ACTIVITY: From first line to last, copy the listing exactly and omit its pictures.

DATA PROVIDED:
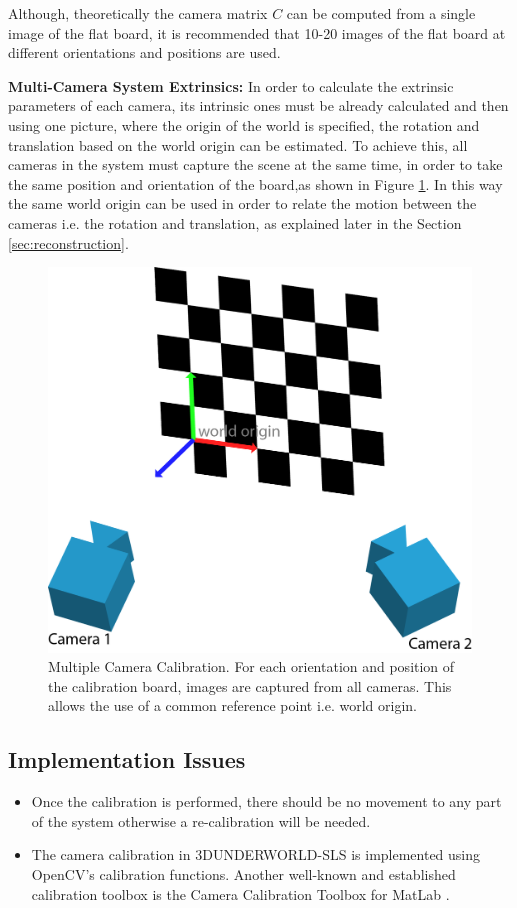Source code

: \documentclass[final,12pt,3p]{elsarticle}
\begin{document}
Although, theoretically the camera matrix $C$ can be computed from a single image of the flat board, it is recommended that 10-20 images of the flat board at different orientations and positions are used. 

\textbf{Multi-Camera System Extrinsics:} In order to calculate the extrinsic parameters of each camera, its intrinsic ones must be already calculated and then using one picture, where the origin of the world is specified, the rotation and translation based on the world origin can be estimated. To achieve this, all cameras in the system must capture the scene at the same time, in order to take the same position and orientation of the board,as shown in Figure \ref{fig:calibration}. In this way the same world origin can be used in order to relate the motion between the cameras i.e. the rotation and translation, as explained later in the Section \ref{sec:reconstruction}.  

\begin{figure}[!ht]
	\centering
	\includegraphics[scale=0.6]{./extrCalib.png}
	\caption{\label{fig:calibration} Multiple Camera Calibration. For each orientation and position of the calibration board, images are captured from all cameras. This allows the use of a common reference point i.e. world origin.}
\end{figure}

\subsection{Implementation Issues}
\begin{itemize}
\item Once the calibration is performed, there should be no movement to any part of the system otherwise a re-calibration will be needed. 
\item The camera calibration in 3DUNDERWORLD-SLS is implemented using OpenCV's calibration functions. Another well-known and established calibration toolbox is the Camera Calibration Toolbox for MatLab \cite{bouguet2004camera}.
\end{itemize}
\end{document}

TASK RESULT:
Source code

: \documentclass[final,12pt,3p]{elsarticle}
\begin{document}
Although, theoretically the camera matrix $C$ can be computed from a single image of the flat board, it is recommended that 10-20 images of the flat board at different orientations and positions are used. 

\textbf{Multi-Camera System Extrinsics:} In order to calculate the extrinsic parameters of each camera, its intrinsic ones must be already calculated and then using one picture, where the origin of the world is specified, the rotation and translation based on the world origin can be estimated. To achieve this, all cameras in the system must capture the scene at the same time, in order to take the same position and orientation of the board,as shown in Figure \ref{fig:calibration}. In this way the same world origin can be used in order to relate the motion between the cameras i.e. the rotation and translation, as explained later in the Section \ref{sec:reconstruction}.  

\begin{figure}[!ht]
	\centering
	\includegraphics[scale=0.6]{./extrCalib.png}
	\caption{\label{fig:calibration} Multiple Camera Calibration. For each orientation and position of the calibration board, images are captured from all cameras. This allows the use of a common reference point i.e. world origin.}
\end{figure}

\subsection{Implementation Issues}
\begin{itemize}
\item Once the calibration is performed, there should be no movement to any part of the system otherwise a re-calibration will be needed. 
\item The camera calibration in 3DUNDERWORLD-SLS is implemented using OpenCV's calibration functions. Another well-known and established calibration toolbox is the Camera Calibration Toolbox for MatLab \cite{bouguet2004camera}.
\end{itemize}
\end{document}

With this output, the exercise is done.